*** PROVIDED DATA ***
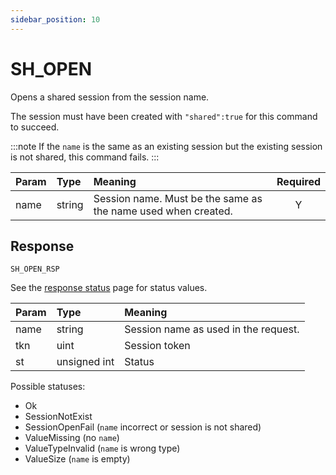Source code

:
 ```yaml
---
sidebar_position: 10
---
```


# SH_OPEN
Opens a shared session from the session name.

The session must have been created with `"shared":true` for this command to succeed.

:::note
If the `name` is the same as an existing session but the existing session is not shared, this command fails.
:::


|Param|Type|Meaning|Required|
|:---|:---|:---|:---:|
|name|string|Session name. Must be the same as the name used when created.|Y|


## Response

`SH_OPEN_RSP`

See the [response status](./../Statuses) page for status values.


|Param|Type|Meaning|
|:---|:---|:---|
|name|string|Session name as used in the request.|
|tkn|uint|Session token|
|st|unsigned int|Status|


Possible statuses:

- Ok
- SessionNotExist
- SessionOpenFail (`name` incorrect or session is not shared)
- ValueMissing (no `name`)
- ValueTypeInvalid (`name` is wrong type)
- ValueSize (`name` is empty)
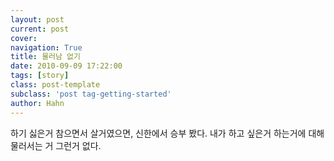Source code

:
 ```yaml
---
layout: post
current: post
cover:  
navigation: True
title: 물러남 없기
date: 2010-09-09 17:22:00
tags: [story]
class: post-template
subclass: 'post tag-getting-started'
author: Hahn
---
```


하기 싫은거 참으면서 살거였으면, 신한에서 승부 봤다. 내가 하고 싶은거 하는거에 대해 물러서는 거 그런거 없다. 
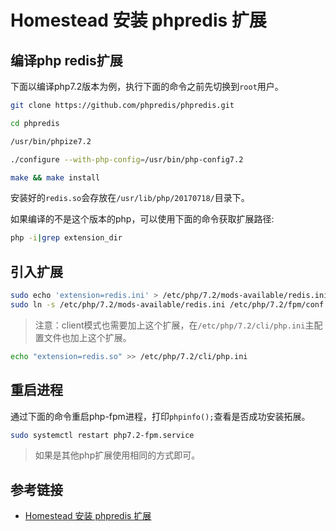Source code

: # Homestead 安装 phpredis 扩展

## 编译php redis扩展

下面以编译php7.2版本为例，执行下面的命令之前先切换到`root`用户。

```bash
git clone https://github.com/phpredis/phpredis.git

cd phpredis

/usr/bin/phpize7.2

./configure --with-php-config=/usr/bin/php-config7.2

make && make install
```

安装好的`redis.so`会存放在`/usr/lib/php/20170718/`目录下。

如果编译的不是这个版本的php，可以使用下面的命令获取扩展路径:

```bash
php -i|grep extension_dir
```

## 引入扩展

```bash
sudo echo 'extension=redis.ini' > /etc/php/7.2/mods-available/redis.ini
sudo ln -s /etc/php/7.2/mods-available/redis.ini /etc/php/7.2/fpm/conf.d/20-redis.ini
```

> 注意：client模式也需要加上这个扩展，在`/etc/php/7.2/cli/php.ini`主配置文件也加上这个扩展。

```bash
echo "extension=redis.so" >> /etc/php/7.2/cli/php.ini
```

## 重启进程

通过下面的命令重启php-fpm进程，打印`phpinfo();`查看是否成功安装拓展。

```bash
sudo systemctl restart php7.2-fpm.service
```

> 如果是其他php扩展使用相同的方式即可。

## 参考链接

* [Homestead 安装 phpredis 扩展](https://mudew.com/20180223/Homestead%E5%AE%89%E8%A3%85phpredis%E6%89%A9%E5%B1%95/)
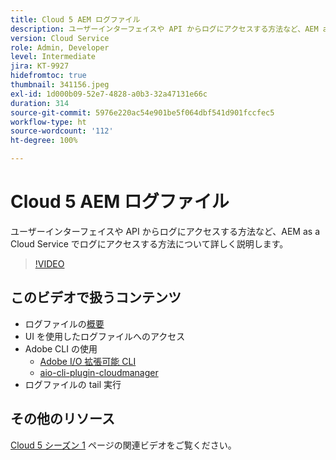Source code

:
 ```yaml
---
title: Cloud 5 AEM ログファイル
description: ユーザーインターフェイスや API からログにアクセスする方法など、AEM as a Cloud Service でログにアクセスする方法について詳しく説明します。
version: Cloud Service
role: Admin, Developer
level: Intermediate
jira: KT-9927
hidefromtoc: true
thumbnail: 341156.jpeg
exl-id: 1d000b09-52e7-4828-a0b3-32a47131e66c
duration: 314
source-git-commit: 5976e220ac54e901be5f064dbf541d901fccfec5
workflow-type: ht
source-wordcount: '112'
ht-degree: 100%

---
```


# Cloud 5 AEM ログファイル

ユーザーインターフェイスや API からログにアクセスする方法など、AEM as a Cloud Service でログにアクセスする方法について詳しく説明します。

>[!VIDEO](https://video.tv.adobe.com/v/341156?quality=12&learn=on)

## このビデオで扱うコンテンツ

+ ログファイルの[概要](https://experienceleague.adobe.com/docs/experience-manager-learn/cloud-service/debugging/debugging-aem-as-a-cloud-service/logs.html?lang=ja)
+ UI を使用したログファイルへのアクセス
+ Adobe CLI の使用
   + [Adobe I/O 拡張可能 CLI](https://github.com/adobe/aio-cli)
   + [aio-cli-plugin-cloudmanager](https://github.com/adobe/aio-cli-plugin-cloudmanager/blob/main/README.md)
+ ログファイルの tail 実行

## その他のリソース

[Cloud 5 シーズン 1](cloud5-season-1.md) ページの関連ビデオをご覧ください。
*** End of PROVIDED DATA ***
TASK INSTRUCTIONS: The number alone is the answer: work out how many lines in the data contain "でログにアクセスする方法について詳しく説明します".

TASK RESULT: 2